_Plain-text document sources_
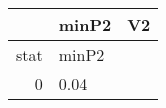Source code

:\begin{table}[ht]
\centering
\begingroup\tiny
\begin{tabular}{rll}
  \hline
 & minP2 & V2 \\ 
  \hline
stat & minP2 &  \\ 
  0 & 0.04 &  \\ 
   \hline
\end{tabular}
\endgroup
\end{table}
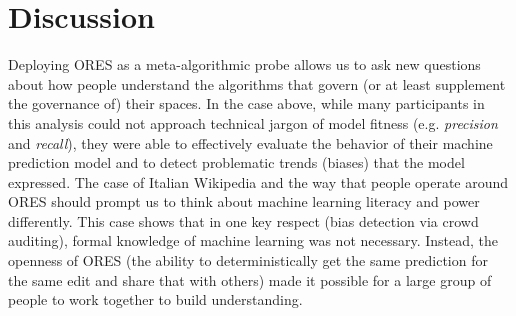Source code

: \documentclass{sigchi-ext}
\begin{document}
\section{Discussion}
Deploying ORES as a meta-algorithmic probe allows us to ask new questions about how people understand the algorithms that govern (or at least supplement the governance of) their spaces.  In the case above, while many participants in this analysis could not approach technical jargon of model fitness (e.g. \emph{precision} and \emph{recall}), they were able to effectively evaluate the behavior of their machine prediction model and to detect problematic trends (biases) that the model expressed.  The case of Italian Wikipedia and the way that people operate around ORES should prompt us to think about machine learning literacy and power differently.  This case shows that in one key respect (bias detection via crowd auditing), formal knowledge of machine learning was not necessary.  Instead, the openness of ORES (the ability to deterministically get the same prediction for the same edit and share that with others) made it possible for a large group of people to work together to build understanding.




\end{document}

_To do_
If pictures appear in the data, do not print them; repeat the rest exactly.

_Task solution_
Source code

:\begin{table}[ht]
\centering
\begingroup\tiny
\begin{tabular}{rll}
  \hline
 & minP2 & V2 \\ 
  \hline
stat & minP2 &  \\ 
  0 & 0.04 &  \\ 
   \hline
\end{tabular}
\endgroup
\end{table}
Source code

: \documentclass{sigchi-ext}
\begin{document}
\section{Discussion}
Deploying ORES as a meta-algorithmic probe allows us to ask new questions about how people understand the algorithms that govern (or at least supplement the governance of) their spaces.  In the case above, while many participants in this analysis could not approach technical jargon of model fitness (e.g. \emph{precision} and \emph{recall}), they were able to effectively evaluate the behavior of their machine prediction model and to detect problematic trends (biases) that the model expressed.  The case of Italian Wikipedia and the way that people operate around ORES should prompt us to think about machine learning literacy and power differently.  This case shows that in one key respect (bias detection via crowd auditing), formal knowledge of machine learning was not necessary.  Instead, the openness of ORES (the ability to deterministically get the same prediction for the same edit and share that with others) made it possible for a large group of people to work together to build understanding.




\end{document}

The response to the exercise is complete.